Recorded data:
___

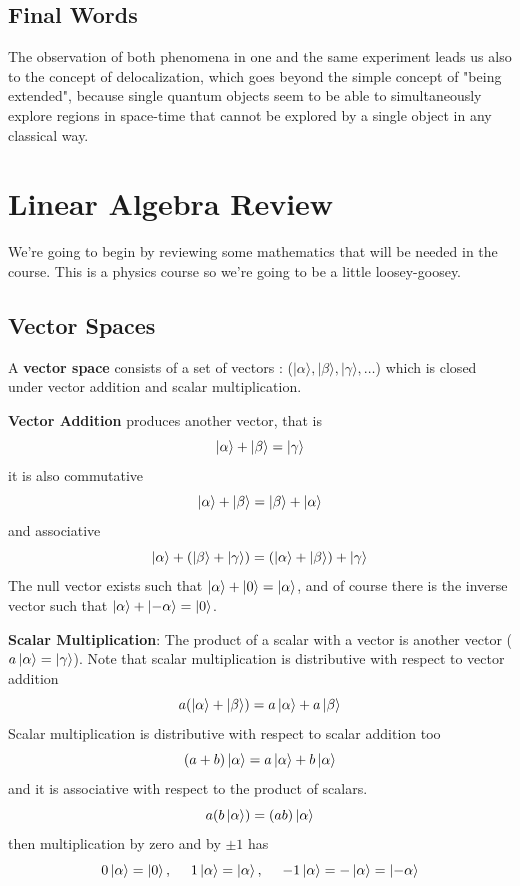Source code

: \documentclass[english, 11pt]{article}
\begin{document}
     \subsection{Final Words}
       The observation of both phenomena in one and the same experiment leads us also to the concept of delocalization, which goes beyond the simple concept of "being extended", because single quantum objects seem to be able to simultaneously explore regions in space-time that cannot be explored by a single object in any classical way.

   \section{Linear Algebra Review}

     We're going to begin by reviewing some mathematics that will be needed in the course. This is a physics course so we're going to be a little loosey-goosey.

     \subsection{Vector Spaces}
        \begin{defn}\label{vector_space}
          A {\bf vector space} consists of a set of vectors : ($|\alpha\rangle, |\beta\rangle, |\gamma\rangle, \ldots$) which is closed under vector addition and scalar multiplication.
        \end{defn}
        {\bf Vector Addition} produces another vector, that is
        \[ \left|\alpha\right\rangle + \left|\beta\right\rangle = \left|\gamma\right\rangle  \]
        it is also commutative
        \[ \left|\alpha\right\rangle + \left|\beta\right\rangle =  \left|\beta\right\rangle  + \left|\alpha\right\rangle \]
        and associative
        \[ \left|\alpha\right\rangle + (\left|\beta\right\rangle + \left|\gamma\right\rangle) =  (\left|\alpha\right\rangle+\left|\beta\right\rangle ) + \left|\gamma\right\rangle \]
        The null vector exists such that $\left|\alpha\right\rangle + \left|0\right\rangle = \left|\alpha\right\rangle$, and of course there is the inverse vector such that $\left|\alpha\right\rangle + \left|-\alpha\right\rangle = \left|0\right\rangle$.
        \newline

        {\bf Scalar Multiplication}: The product of a scalar with a vector is another vector ($a\left|\alpha\right\rangle = \left|\gamma\right\rangle$). Note that scalar multiplication is distributive with respect to vector addition
        \[ a(\left|\alpha\right\rangle + \left|\beta\right\rangle) = a\left|\alpha\right\rangle + a\left|\beta\right\rangle \]
        Scalar multiplication is distributive with respect to scalar addition too
        \[ (a + b)\left|\alpha\right\rangle = a\left|\alpha\right\rangle + b\left|\alpha\right\rangle \]
        and it is associative with respect to the product of scalars.
        \[ a(b \left|\alpha\right\rangle) = (ab)\left|\alpha\right\rangle \]
        then multiplication by zero and by $\pm 1$ has
        \[ 0\ket{\alpha} = \ket{0}, \ \ \ \ 1\ket{\alpha} = \ket{\alpha}, \ \ \ \ -1\ket{\alpha} = -\ket{\alpha} = \ket{-\alpha} \]
        \newline
\end{document}
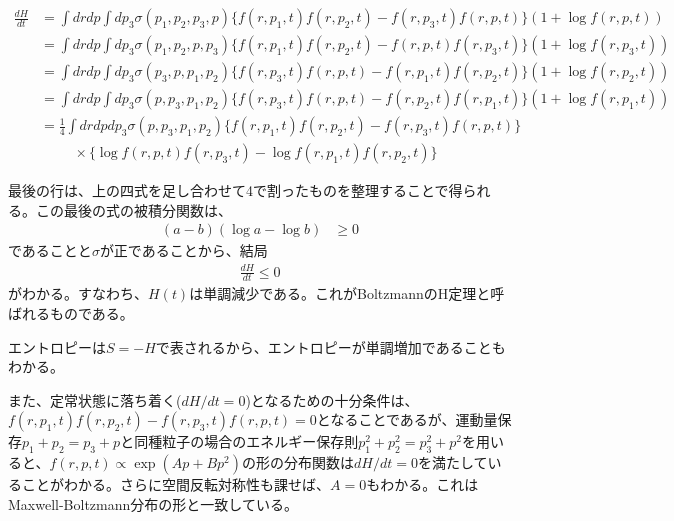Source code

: \documentclass[uplatex,dvipdfmx]{jsarticle}
\begin{document}
\begin{align}
    \frac{dH}{dt} &= \int drdp \int dp_3 \sigma(p_1,p_2,p_3,p) \{f(r,p_1,t)f(r,p_2,t)-f(r, p_3, t)f(r, p,t)\}(1+\log f(r,p,t)) \\ 
        &= \int drdp \int dp_3 \sigma(p_1,p_2,p,p_3) \{f(r,p_1,t)f(r,p_2,t)-f(r, p, t)f(r, p_3,t)\}(1+\log f(r,p_3,t)) \\
        &= \int drdp \int dp_3 \sigma(p_3,p,p_1,p_2) \{f(r,p_3,t)f(r,p,t)-f(r, p_1, t)f(r, p_2,t)\}(1+\log f(r,p_2,t)) \\
        &= \int drdp \int dp_3 \sigma(p,p_3,p_1,p_2) \{f(r,p_3,t)f(r,p,t)-f(r, p_2, t)f(r, p_1,t)\}(1+\log f(r,p_1,t)) \\
        &= \frac{1}{4} \int drdpdp_3 \sigma(p,p_3,p_1,p_2)
            \{ f(r,p_1,t)f(r,p_2,t) - f(r,p_3,t)f(r,p,t) \} \\
        & \hspace{1cm} \times \{\log f(r,p,t)f(r,p_3,t)- \log f(r,p_1,t)f(r,p_2,t)\}
\end{align}

最後の行は、上の四式を足し合わせて4で割ったものを整理することで得られる。この最後の式の被積分関数は、
\begin{align*}
    (a-b)(\log a-\log b) &\geq 0 
\end{align*}
であることと$\sigma$が正であることから、結局
\begin{align}
    \frac{dH}{dt} \leq 0    
\end{align}
がわかる。すなわち、$H(t)$は単調減少である。これがBoltzmannのH定理と呼ばれるものである。

エントロピーは$S=-H$で表されるから、エントロピーが単調増加であることもわかる。

また、定常状態に落ち着く($dH/dt = 0$)となるための十分条件は、$f(r,p_1,t)f(r,p_2,t) - f(r,p_3,t)f(r,p,t)=0 $となることであるが、運動量保存$p_1+p_2 = p_3 + p$と同種粒子の場合のエネルギー保存則$p_1^2+p_2^2 = p_3^2+p^2$を用いると、$f(r,p,t)\propto \exp(Ap+Bp^2)$の形の分布関数は$dH/dt=0$を満たしていることがわかる。さらに空間反転対称性も課せば、$A=0$もわかる。これはMaxwell-Boltzmann分布の形と一致している。
\end{document}
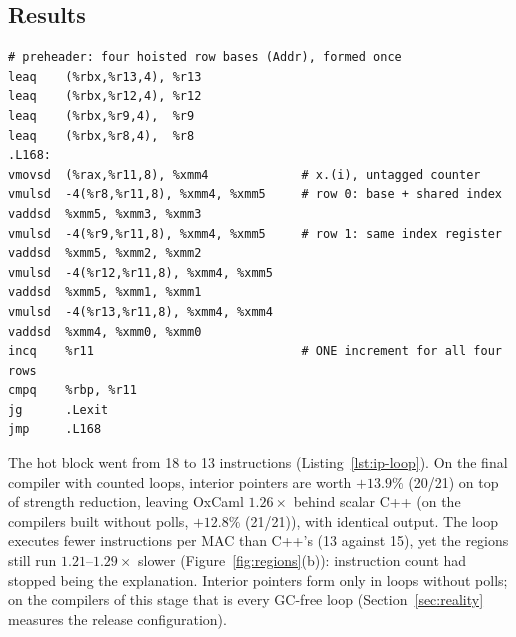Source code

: \subsection{Results}
\begin{lstlisting}[language=asmX,caption={Inner loop with strength reduction and interior pointers (no polls): 13 instructions per 4 MACs. The final compiler with counted loops emits the same loop with polls on.},label=lst:ip-loop]
# preheader: four hoisted row bases (Addr), formed once
leaq    (%rbx,%r13,4), %r13
leaq    (%rbx,%r12,4), %r12
leaq    (%rbx,%r9,4),  %r9
leaq    (%rbx,%r8,4),  %r8
.L168:
vmovsd  (%rax,%r11,8), %xmm4             # x.(i), untagged counter
vmulsd  -4(%r8,%r11,8), %xmm4, %xmm5     # row 0: base + shared index
vaddsd  %xmm5, %xmm3, %xmm3
vmulsd  -4(%r9,%r11,8), %xmm4, %xmm5     # row 1: same index register
vaddsd  %xmm5, %xmm2, %xmm2
vmulsd  -4(%r12,%r11,8), %xmm4, %xmm5
vaddsd  %xmm5, %xmm1, %xmm1
vmulsd  -4(%r13,%r11,8), %xmm4, %xmm4
vaddsd  %xmm4, %xmm0, %xmm0
incq    %r11                             # ONE increment for all four rows
cmpq    %rbp, %r11
jg      .Lexit
jmp     .L168
\end{lstlisting}

The hot block went from 18 to 13 instructions (Listing~\ref{lst:ip-loop}).
On the final compiler with counted loops, interior pointers are worth
$+13.9\%$ (20/21) on top of strength reduction, leaving OxCaml
$1.26\times$ behind scalar C++ (on the compilers built without polls,
$+12.8\%$ (21/21)), with identical output. The loop
executes fewer instructions per MAC than C++'s (13 against 15), yet the
 regions still run $1.21$--$1.29\times$ slower
(Figure~\ref{fig:regions}(b)): instruction count had stopped being the
explanation. Interior pointers form only in loops without polls; on the
compilers of this stage that is every GC-free loop (Section~\ref{sec:reality}
measures the release configuration).
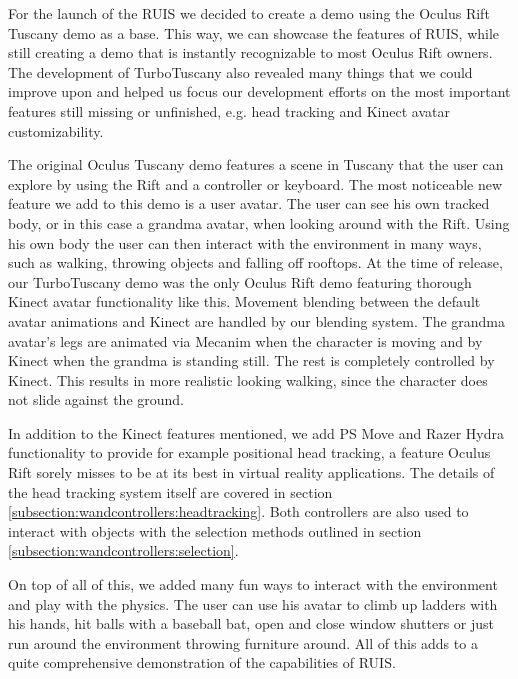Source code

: \documentclass[12pt,a4paper,oneside,pdftex]{report}
\begin{document}
For the launch of the RUIS we decided to create a demo using the Oculus Rift Tuscany demo as a base. This way, we can showcase the features of RUIS, while still creating a demo that is instantly recognizable to most Oculus Rift owners. The development of TurboTuscany also revealed many things that we could improve upon and helped us focus our development efforts on the most important features still missing or unfinished, e.g. head tracking and Kinect avatar customizability.

The original Oculus Tuscany demo features a scene in Tuscany that the user can explore by using the Rift and a controller or keyboard. The most noticeable new feature we add to this demo is a user avatar. The user can see his own tracked body, or in this case a grandma avatar, when looking around with the Rift. Using his own body the user can then interact with the environment in many ways, such as walking, throwing objects and falling off rooftops. At the time of release, our TurboTuscany demo was the only Oculus Rift demo featuring thorough Kinect avatar functionality like this. Movement blending between the default avatar animations and Kinect are handled by our blending system. The grandma avatar's legs are animated via Mecanim when the character is moving and by Kinect when the grandma is standing still. The rest is completely controlled by Kinect. This results in more realistic looking walking, since the character does not slide against the ground.

In addition to the Kinect features mentioned, we add PS Move and Razer Hydra functionality to provide for example positional head tracking, a feature Oculus Rift sorely misses to be at its best in virtual reality applications. The details of the head tracking system itself are covered in section \ref{subsection:wandcontrollers:headtracking}. Both controllers are also used to interact with objects with the selection methods outlined in section \ref{subsection:wandcontrollers:selection}.

On top of all of this, we added many fun ways to interact with the environment and play with the physics. The user can use his avatar to climb up ladders with his hands, hit balls with a baseball bat, open and close window shutters or just run around the environment throwing furniture around. All of this adds to a quite comprehensive demonstration of the capabilities of RUIS.


\end{document}
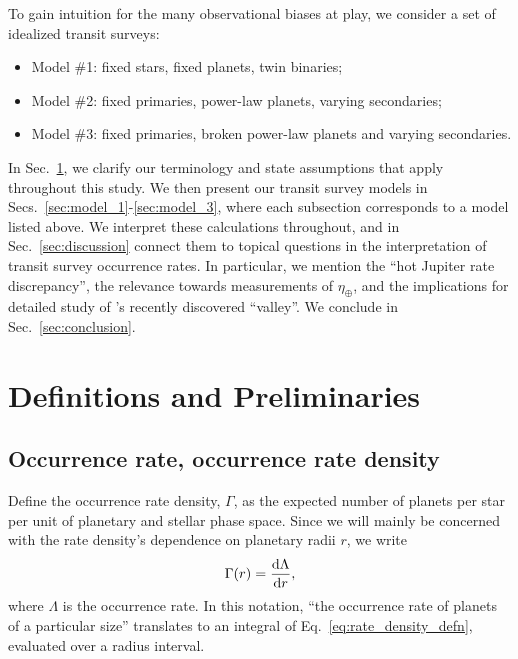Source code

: \documentclass[12pt,modern]{aastex61}
\begin{document}
To gain intuition for the many observational biases at play,
we consider a set of idealized transit surveys:
\begin{itemize}
    \item Model \#1: fixed stars, fixed planets, twin binaries;
    \item Model \#2: fixed primaries, power-law planets, varying secondaries;
    \item Model \#3: fixed primaries, broken power-law planets and varying 
    secondaries.
\end{itemize}
In Sec.~\ref{sec:definitions}, we clarify our terminology and state
assumptions that apply throughout this study.
We then present our transit survey models in 
Secs.~\ref{sec:model_1}-\ref{sec:model_3}, where 
each subsection corresponds to a model listed above.
We interpret these calculations throughout, and in 
Sec.~\ref{sec:discussion} connect them to topical questions in 
the interpretation of transit survey occurrence rates.
In particular, we mention the ``hot Jupiter rate discrepancy'', the relevance 
towards measurements of $\eta_\oplus$, and the implications for detailed 
study of \citet{fulton_california-_2017}'s recently discovered ``valley''.
We conclude in Sec.~\ref{sec:conclusion}.

%

\section{Definitions and Preliminaries}
\label{sec:definitions}

\subsection{Occurrence rate, occurrence rate density}
Define the occurrence rate density, $\Gamma$, as the expected number of 
planets per star per unit of planetary and stellar phase space.
Since we will mainly be concerned with the rate density's dependence on 
planetary radii $r$, we write
\begin{equation}
\Gamma(r) = \frac{{\rm d}\Lambda}{{\rm d}r},
\label{eq:rate_density_defn}
\end{equation}
where $\Lambda$ is the occurrence rate.
In this notation, ``the occurrence rate of planets of a particular size'' 
translates to an integral of Eq.~\ref{eq:rate_density_defn}, evaluated over a 
radius interval.
\end{document}
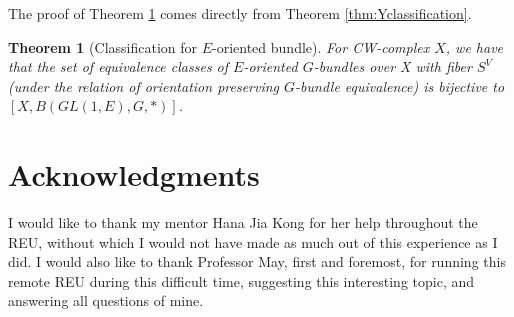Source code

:\documentclass[psamsfonts]{amsart}
\newtheorem{thm}{Theorem}[section]
\theoremstyle{definition}
\theoremstyle{remark}
\numberwithin{equation}{section}
\begin{document}
The proof of Theorem \ref{thm:ori} comes directly from Theorem \ref{thm:Yclassification}.

\begin{thm} [Classification for $E$-oriented bundle]
\label{thm:ori}
For CW-complex $X$, we have that the set of equivalence classes of $E$-oriented $G$-bundles over X with fiber $S^{V}$ (under the relation of orientation preserving $G$-bundle equivalence) is bijective to $[X, B(GL(1, E), G, *)]$.
\end{thm}




\section*{Acknowledgments} 
I would like to thank my mentor Hana Jia Kong for her help throughout the REU, without which I would not have made as much out of this experience as I did. I would also like to thank Professor May, first and foremost, for running this remote REU during this difficult time, suggesting this interesting topic, and answering all questions of mine.


 
 
 
\end{document}
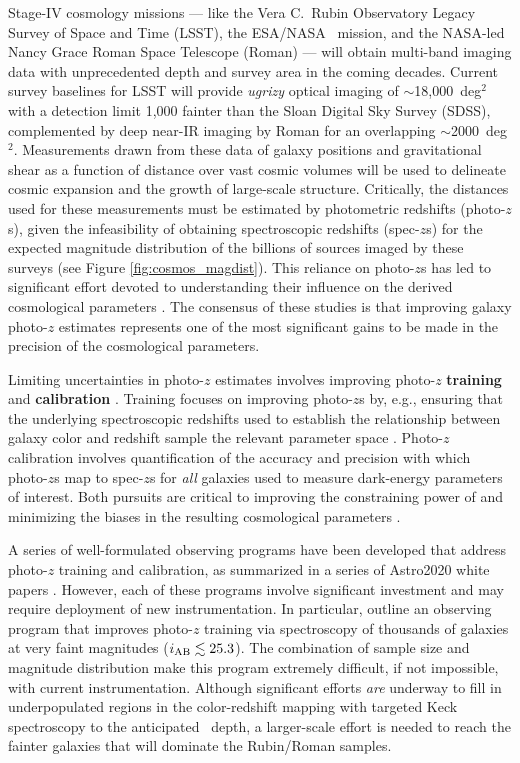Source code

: \documentclass[11pt,a4paper,twoside,onecolumn,openany,final,oldfontcommands]{memoir}
\begin{document}
Stage-IV cosmology missions --- like the Vera C.~Rubin Observatory Legacy Survey of Space and Time (LSST), the ESA/NASA \euclid\ mission, and the NASA-led Nancy Grace Roman Space Telescope (Roman) --- will obtain multi-band imaging data with unprecedented depth and survey area in the coming decades.  Current survey baselines for LSST will provide \textit{ugrizy} optical imaging of $\sim$18,000~deg$^{2}$ with a detection limit 1,000 fainter than the Sloan Digital Sky Survey (SDSS), complemented by deep near-IR imaging by Roman for an overlapping $\sim$2000~deg$^{2}$.  Measurements drawn from these data of galaxy positions and gravitational shear as a function of distance over vast cosmic volumes will be used to delineate cosmic expansion and the growth of large-scale structure. Critically, the distances used for these measurements must be estimated by photometric redshifts (photo-$z$s), given the infeasibility of obtaining spectroscopic redshifts (spec-$z$s) for the expected magnitude distribution of the billions of sources imaged by these surveys (see Figure \ref{fig:cosmos_magdist}).  This reliance on photo-$z$s has led to significant effort devoted to understanding their influence on the derived cosmological parameters \citep{huterer06, hearin10, newman15, LSSTDESCSRD}.  The consensus of these studies is that improving galaxy photo-$z$ estimates represents one of the most significant gains to be made in the precision of the cosmological parameters.

Limiting uncertainties in photo-$z$ estimates involves improving photo-$z$ \textbf{training} and \textbf{calibration} \citep{newman15}.  Training focuses on improving photo-$z$s by, e.g., ensuring that the underlying spectroscopic redshifts used to establish the relationship between galaxy color and redshift sample the relevant parameter space \citep{masters15, hemmati18}.  Photo-$z$ calibration involves quantification of the accuracy and precision with which photo-$z$s map to spec-$z$s for \textit{all} galaxies used to measure dark-energy parameters of interest.  Both pursuits are critical to improving the constraining power of and minimizing the biases in the resulting cosmological parameters \citep{LSSTDESCSRD}.

A series of well-formulated observing programs have been developed that address photo-$z$ training and calibration, as summarized in a series of Astro2020 white papers \citep{newman19, hlovek19, mandelbaum19}.  However, each of these programs involve significant investment and may require deployment of new instrumentation.  In particular, \citet{newman15, newman19} outline an observing program that improves photo-$z$ training via spectroscopy of thousands of galaxies at very faint magnitudes ($i_{\rm AB} \lesssim 25.3$).  The combination of sample size and magnitude distribution make this program extremely difficult, if not impossible, with current instrumentation.  Although significant efforts \textit{are} underway to fill in underpopulated regions in the color-redshift mapping with targeted Keck spectroscopy to the anticipated \euclid\ depth\citep{masters19}, a larger-scale effort is needed to reach the fainter galaxies that will dominate the Rubin/Roman samples.
\end{document}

___

● **THE PROBLEM**
Answer with one number: how many lines of the entries above include the word "associative".

● **YOUR SOLUTION**
2